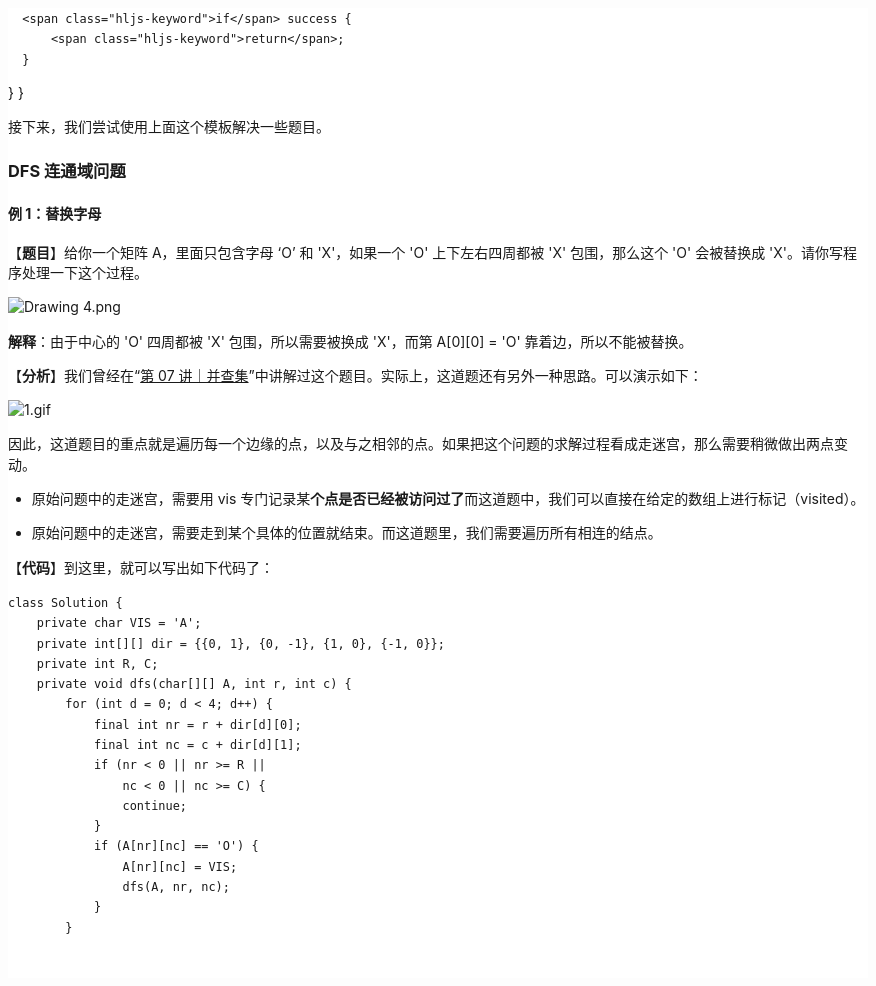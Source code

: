       <span class="hljs-keyword">if</span> success {
          <span class="hljs-keyword">return</span>;
      }
  }
}
</code></pre>
<p data-nodeid="6756">接下来，我们尝试使用上面这个模板解决一些题目。</p>
<h3 data-nodeid="6757">DFS 连通域问题</h3>
<h4 data-nodeid="6758">例 1：替换字母</h4>
<p data-nodeid="6759">【<strong data-nodeid="7110">题目</strong>】给你一个矩阵 A，里面只包含字母 ‘O’ 和 'X'，如果一个 'O' 上下左右四周都被 'X' 包围，那么这个 'O' 会被替换成 'X'。请你写程序处理一下这个过程。</p>
<p data-nodeid="6760"><img src="https://s0.lgstatic.com/i/image6/M00/34/1A/Cgp9HWBwLLCAcS1NAAA2jBxc2Hc121.png" alt="Drawing 4.png" data-nodeid="7113"></p>
<p data-nodeid="6761"><strong data-nodeid="7141">解释</strong>：由于中心的 'O' 四周都被 'X' 包围，所以需要被换成 'X'，而第 A[0][0] = 'O' 靠着边，所以不能被替换。</p>
<p data-nodeid="6762">【<strong data-nodeid="7151">分析</strong>】我们曾经在“<a href="https://kaiwu.lagou.com/course/courseInfo.htm?courseId=685#/detail/pc?id=6696&amp;fileGuid=xxQTRXtVcqtHK6j8" data-nodeid="7149">第 07 讲｜并查集</a>”中讲解过这个题目。实际上，这道题还有另外一种思路。可以演示如下：</p>
<p data-nodeid="6763"><img src="https://s0.lgstatic.com/i/image6/M00/34/1A/Cgp9HWBwLLmAe45dAAa82spZOiQ958.gif" alt="1.gif" data-nodeid="7154"></p>
<p data-nodeid="6764">因此，这道题目的重点就是遍历每一个边缘的点，以及与之相邻的点。如果把这个问题的求解过程看成走迷宫，那么需要稍微做出两点变动。</p>
<ul data-nodeid="6765">
<li data-nodeid="6766">
<p data-nodeid="6767">原始问题中的走迷宫，需要用 vis 专门记录某<strong data-nodeid="7161">个点是否已经被访问过了</strong>而这道题中，我们可以直接在给定的数组上进行标记（visited）。</p>
</li>
<li data-nodeid="6768">
<p data-nodeid="6769">原始问题中的走迷宫，需要走到某个具体的位置就结束。而这道题里，我们需要遍历所有相连的结点。</p>
</li>
</ul>
<p data-nodeid="6770">【<strong data-nodeid="7168">代码</strong>】到这里，就可以写出如下代码了：</p>
<pre class="lang-java" data-nodeid="6771"><code data-language="java"><span class="hljs-class"><span class="hljs-keyword">class</span> <span class="hljs-title">Solution</span> </span>{
    <span class="hljs-keyword">private</span> <span class="hljs-keyword">char</span> VIS = <span class="hljs-string">'A'</span>;
    <span class="hljs-keyword">private</span> <span class="hljs-keyword">int</span>[][] dir = {{<span class="hljs-number">0</span>, <span class="hljs-number">1</span>}, {<span class="hljs-number">0</span>, -<span class="hljs-number">1</span>}, {<span class="hljs-number">1</span>, <span class="hljs-number">0</span>}, {-<span class="hljs-number">1</span>, <span class="hljs-number">0</span>}};
    <span class="hljs-keyword">private</span> <span class="hljs-keyword">int</span> R, C;
    <span class="hljs-function"><span class="hljs-keyword">private</span> <span class="hljs-keyword">void</span> <span class="hljs-title">dfs</span><span class="hljs-params">(<span class="hljs-keyword">char</span>[][] A, <span class="hljs-keyword">int</span> r, <span class="hljs-keyword">int</span> c)</span> </span>{
        <span class="hljs-keyword">for</span> (<span class="hljs-keyword">int</span> d = <span class="hljs-number">0</span>; d &lt; <span class="hljs-number">4</span>; d++) {
            <span class="hljs-keyword">final</span> <span class="hljs-keyword">int</span> nr = r + dir[d][<span class="hljs-number">0</span>];
            <span class="hljs-keyword">final</span> <span class="hljs-keyword">int</span> nc = c + dir[d][<span class="hljs-number">1</span>];
            <span class="hljs-keyword">if</span> (nr &lt; <span class="hljs-number">0</span> || nr &gt;= R ||
                nc &lt; <span class="hljs-number">0</span> || nc &gt;= C) {
                <span class="hljs-keyword">continue</span>;
            }
            <span class="hljs-keyword">if</span> (A[nr][nc] == <span class="hljs-string">'O'</span>) {
                A[nr][nc] = VIS;
                dfs(A, nr, nc);
            }
        }
 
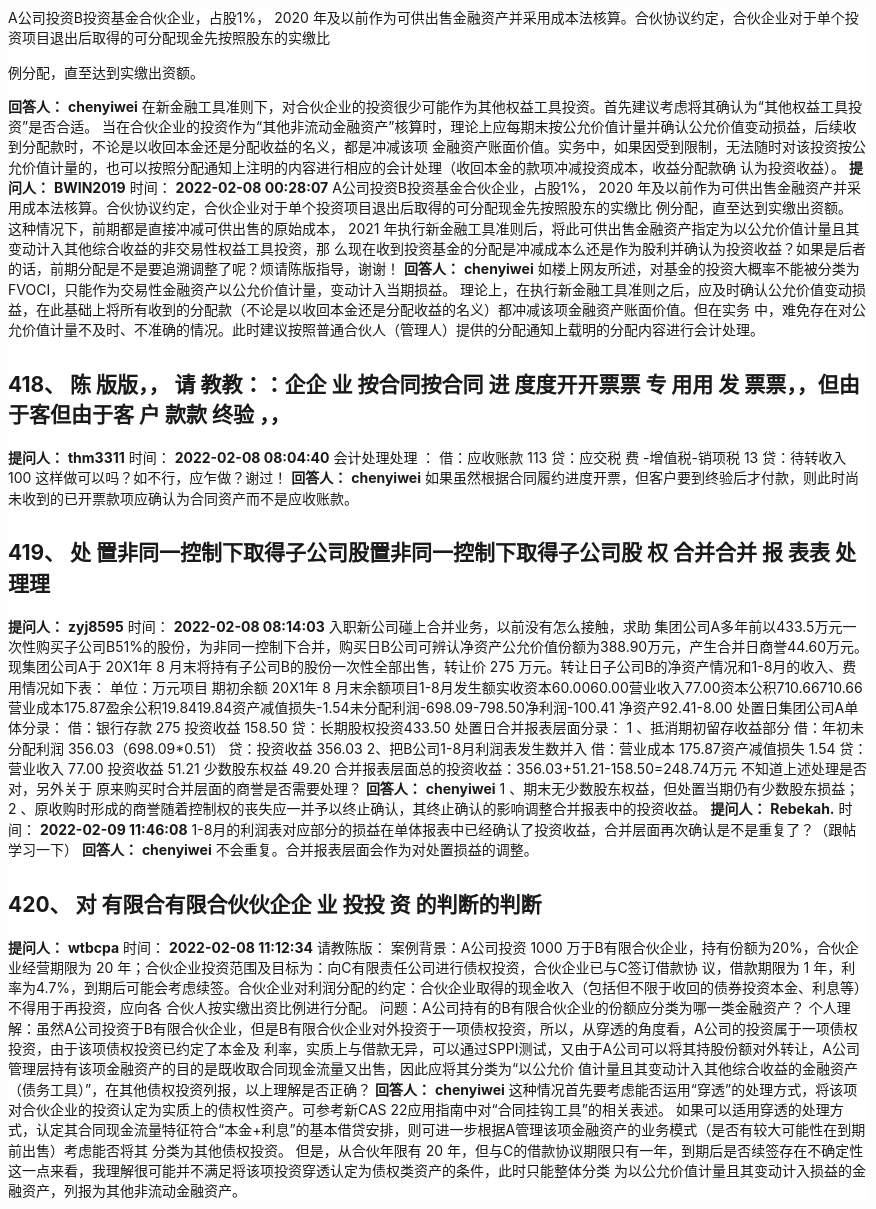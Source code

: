 A公司投资B投资基金合伙企业，占股1%， 2020 年及以前作为可供出售金融资产并采用成本法核算。合伙协议约定，合伙企业对于单个投资项目退出后取得的可分配现金先按照股东的实缴比

例分配，直至达到实缴出资额。

**回答人：** **chenyiwei**
在新金融工具准则下，对合伙企业的投资很少可能作为其他权益工具投资。首先建议考虑将其确认为“其他权益工具投资”是否合适。
当在合伙企业的投资作为“其他非流动金融资产”核算时，理论上应每期末按公允价值计量并确认公允价值变动损益，后续收到分配款时，不论是以收回本金还是分配收益的名义，都是冲减该项
金融资产账面价值。实务中，如果因受到限制，无法随时对该投资按公允价值计量的，也可以按照分配通知上注明的内容进行相应的会计处理（收回本金的款项冲减投资成本，收益分配款确
认为投资收益）。
**提问人：** **BWIN2019** 时间： **2022-02-08 00:28:07**
A公司投资B投资基金合伙企业，占股1%， 2020 年及以前作为可供出售金融资产并采用成本法核算。合伙协议约定，合伙企业对于单个投资项目退出后取得的可分配现金先按照股东的实缴比
例分配，直至达到实缴出资额。
这种情况下，前期都是直接冲减可供出售的原始成本， 2021 年执行新金融工具准则后，将此可供出售金融资产指定为以公允价值计量且其变动计入其他综合收益的非交易性权益工具投资，那
么现在收到投资基金的分配是冲减成本么还是作为股利并确认为投资收益？如果是后者的话，前期分配是不是要追溯调整了呢？烦请陈版指导，谢谢！
**回答人：** **chenyiwei**
如楼上网友所述，对基金的投资大概率不能被分类为FVOCI，只能作为交易性金融资产以公允价值计量，变动计入当期损益。
理论上，在执行新金融工具准则之后，应及时确认公允价值变动损益，在此基础上将所有收到的分配款（不论是以收回本金还是分配收益的名义）都冲减该项金融资产账面价值。但在实务
中，难免存在对公允价值计量不及时、不准确的情况。此时建议按照普通合伙人（管理人）提供的分配通知上载明的分配内容进行会计处理。


## 418、 陈 版版，， 请 教教：：企企 业 按合同按合同 进 度度开开票票 专 用用 发 票票，，但由于客但由于客 户 款款 终验 ，，

**提问人：** **thm3311** 时间： **2022-02-08 08:04:40**
会计处理处理 ： 借：应收账款 113 贷：应交税 费 -增值税-销项税 13 贷：待转收入 100 这样做可以吗？如不行，应乍做？谢过！
**回答人：** **chenyiwei**
如果虽然根据合同履约进度开票，但客户要到终验后才付款，则此时尚未收到的已开票款项应确认为合同资产而不是应收账款。

## 419、 处 置非同一控制下取得子公司股置非同一控制下取得子公司股 权 合并合并 报 表表 处 理理

**提问人：** **zyj8595** 时间： **2022-02-08 08:14:03**
入职新公司碰上合并业务，以前没有怎么接触，求助
集团公司A多年前以433.5万元一次性购买子公司B51%的股份，为非同一控制下合并，购买日B公司可辨认净资产公允价值份额为388.90万元，产生合并日商誉44.60万元。现集团公司A于
20X1年 8 月末将持有子公司B的股份一次性全部出售，转让价 275 万元。转让日子公司B的净资产情况和1-8月的收入、费用情况如下表： 单位：万元项目 期初余额
20X1年 8 月末余额项目1-8月发生额实收资本60.0060.00营业收入77.00资本公积710.66710.66营业成本175.87盈余公积19.8419.84资产减值损失-1.54未分配利润-698.09-798.50净利润-100.41
净资产92.41-8.00 处置日集团公司A单体分录： 借：银行存款 275 投资收益 158.50 贷：长期股权投资433.50 处置日合并报表层面分录： 1 、抵消期初留存收益部分
借：年初未分配利润 356.03（698.09*0.51） 贷：投资收益 356.03 2、把B公司1-8月利润表发生数并入 借：营业成本 175.87资产减值损失 1.54 贷：营业收入
77.00 投资收益 51.21 少数股东权益 49.20 合并报表层面总的投资收益：356.03+51.21-158.50=248.74万元 不知道上述处理是否对，另外关于
原来购买时合并层面的商誉是否需要处理？
**回答人：** **chenyiwei**
1 、期末无少数股东权益，但处置当期仍有少数股东损益； 2 、原收购时形成的商誉随着控制权的丧失应一并予以终止确认，其终止确认的影响调整合并报表中的投资收益。
**提问人：** **Rebekah.** 时间： **2022-02-09 11:46:08**
1-8月的利润表对应部分的损益在单体报表中已经确认了投资收益，合并层面再次确认是不是重复了？（跟帖学习一下）
**回答人：** **chenyiwei**
不会重复。合并报表层面会作为对处置损益的调整。

## 420、 对 有限合有限合伙伙企企 业 投投 资 的判断的判断

**提问人：** **wtbcpa** 时间： **2022-02-08 11:12:34**
请教陈版：
案例背景：A公司投资 1000 万于B有限合伙企业，持有份额为20%，合伙企业经营期限为 20 年；合伙企业投资范围及目标为：向C有限责任公司进行债权投资，合伙企业已与C签订借款协
议，借款期限为 1 年，利率为4.7%，到期后可能会考虑续签。合伙企业对利润分配的约定：合伙企业取得的现金收入（包括但不限于收回的债券投资本金、利息等）不得用于再投资，应向各
合伙人按实缴出资比例进行分配。
问题：A公司持有的B有限合伙企业的份额应分类为哪一类金融资产？
个人理解：虽然A公司投资于B有限合伙企业，但是B有限合伙企业对外投资于一项债权投资，所以，从穿透的角度看，A公司的投资属于一项债权投资，由于该项债权投资已约定了本金及
利率，实质上与借款无异，可以通过SPPI测试，又由于A公司可以将其持股份额对外转让，A公司管理层持有该项金融资产的目的是既收取合同现金流量又出售，因此应将其分类为“以公允价
值计量且其变动计入其他综合收益的金融资产（债务工具）”，在其他债权投资列报，以上理解是否正确？
**回答人：** **chenyiwei**
这种情况首先要考虑能否运用“穿透”的处理方式，将该项对合伙企业的投资认定为实质上的债权性资产。可参考新CAS 22应用指南中对“合同挂钩工具”的相关表述。
如果可以适用穿透的处理方式，认定其合同现金流量特征符合“本金+利息”的基本借贷安排，则可进一步根据A管理该项金融资产的业务模式（是否有较大可能性在到期前出售）考虑能否将其
分类为其他债权投资。
但是，从合伙年限有 20 年，但与C的借款协议期限只有一年，到期后是否续签存在不确定性这一点来看，我理解很可能并不满足将该项投资穿透认定为债权类资产的条件，此时只能整体分类
为以公允价值计量且其变动计入损益的金融资产，列报为其他非流动金融资产。
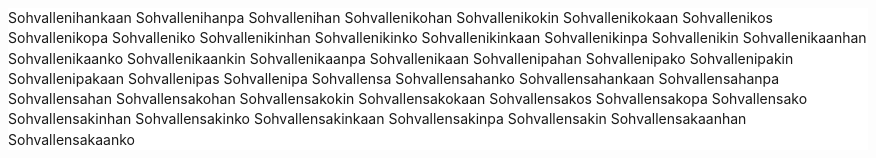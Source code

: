 Sohvallenihankaan
Sohvallenihanpa
Sohvallenihan
Sohvallenikohan
Sohvallenikokin
Sohvallenikokaan
Sohvallenikos
Sohvallenikopa
Sohvalleniko
Sohvallenikinhan
Sohvallenikinko
Sohvallenikinkaan
Sohvallenikinpa
Sohvallenikin
Sohvallenikaanhan
Sohvallenikaanko
Sohvallenikaankin
Sohvallenikaanpa
Sohvallenikaan
Sohvallenipahan
Sohvallenipako
Sohvallenipakin
Sohvallenipakaan
Sohvallenipas
Sohvallenipa
Sohvallensa
Sohvallensahanko
Sohvallensahankaan
Sohvallensahanpa
Sohvallensahan
Sohvallensakohan
Sohvallensakokin
Sohvallensakokaan
Sohvallensakos
Sohvallensakopa
Sohvallensako
Sohvallensakinhan
Sohvallensakinko
Sohvallensakinkaan
Sohvallensakinpa
Sohvallensakin
Sohvallensakaanhan
Sohvallensakaanko
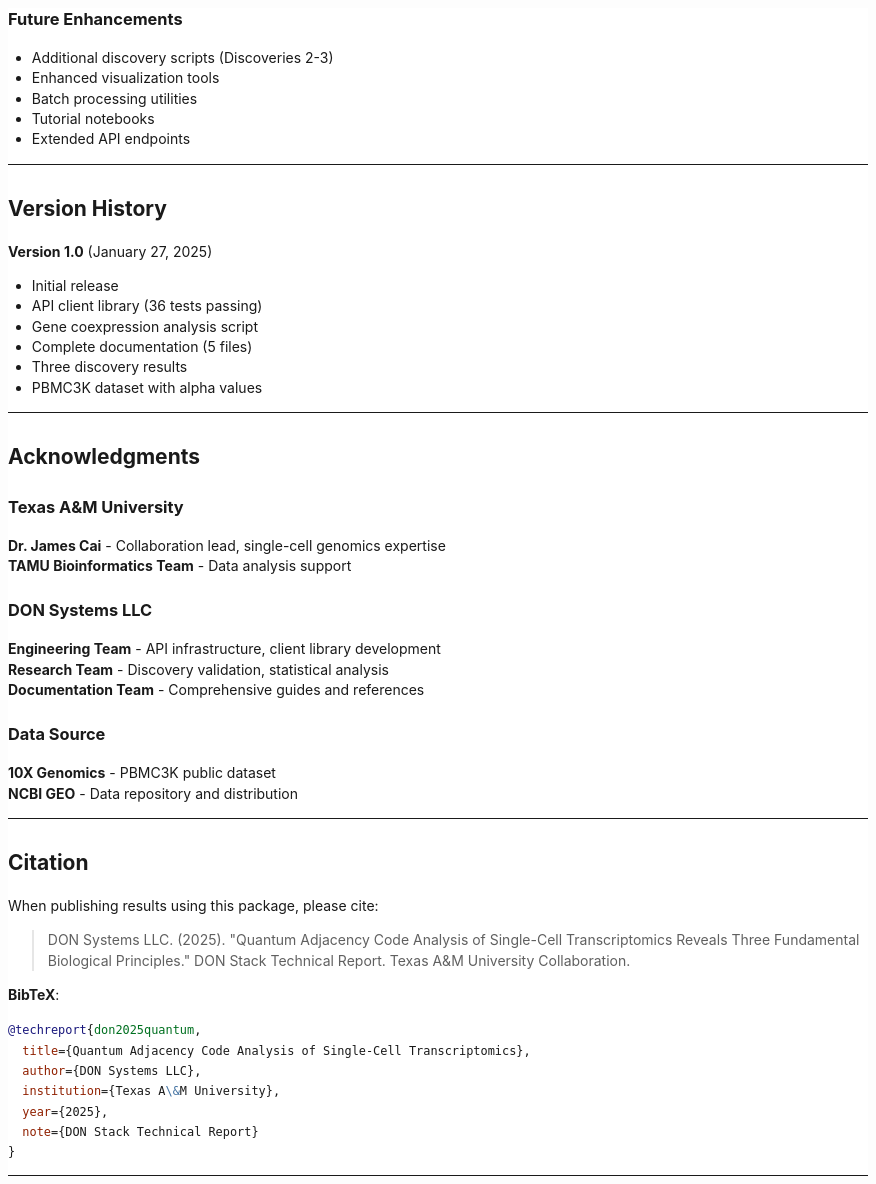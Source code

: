 ### Future Enhancements

- Additional discovery scripts (Discoveries 2-3)
- Enhanced visualization tools
- Batch processing utilities
- Tutorial notebooks
- Extended API endpoints

---

## Version History

**Version 1.0** (January 27, 2025)
- Initial release
- API client library (36 tests passing)
- Gene coexpression analysis script
- Complete documentation (5 files)
- Three discovery results
- PBMC3K dataset with alpha values

---

## Acknowledgments

### Texas A&M University

**Dr. James Cai** - Collaboration lead, single-cell genomics expertise  
**TAMU Bioinformatics Team** - Data analysis support

### DON Systems LLC

**Engineering Team** - API infrastructure, client library development  
**Research Team** - Discovery validation, statistical analysis  
**Documentation Team** - Comprehensive guides and references

### Data Source

**10X Genomics** - PBMC3K public dataset  
**NCBI GEO** - Data repository and distribution

---

## Citation

When publishing results using this package, please cite:

> DON Systems LLC. (2025). "Quantum Adjacency Code Analysis of Single-Cell Transcriptomics Reveals Three Fundamental Biological Principles." DON Stack Technical Report. Texas A&M University Collaboration.

**BibTeX**:
```bibtex
@techreport{don2025quantum,
  title={Quantum Adjacency Code Analysis of Single-Cell Transcriptomics},
  author={DON Systems LLC},
  institution={Texas A\&M University},
  year={2025},
  note={DON Stack Technical Report}
}
```

---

_ _ _ _

=== AIM OF THE EXERCISE ===
Copy exactly the line that contains "### Texas A&M University" and all lines after it in the listing above, through the final line, and nothing else.

=== REPLY ===
### Texas A&M University

**Dr. James Cai** - Collaboration lead, single-cell genomics expertise  
**TAMU Bioinformatics Team** - Data analysis support

### DON Systems LLC

**Engineering Team** - API infrastructure, client library development  
**Research Team** - Discovery validation, statistical analysis  
**Documentation Team** - Comprehensive guides and references

### Data Source

**10X Genomics** - PBMC3K public dataset  
**NCBI GEO** - Data repository and distribution

---

## Citation

When publishing results using this package, please cite:

> DON Systems LLC. (2025). "Quantum Adjacency Code Analysis of Single-Cell Transcriptomics Reveals Three Fundamental Biological Principles." DON Stack Technical Report. Texas A&M University Collaboration.

**BibTeX**:
```bibtex
@techreport{don2025quantum,
  title={Quantum Adjacency Code Analysis of Single-Cell Transcriptomics},
  author={DON Systems LLC},
  institution={Texas A\&M University},
  year={2025},
  note={DON Stack Technical Report}
}
```

---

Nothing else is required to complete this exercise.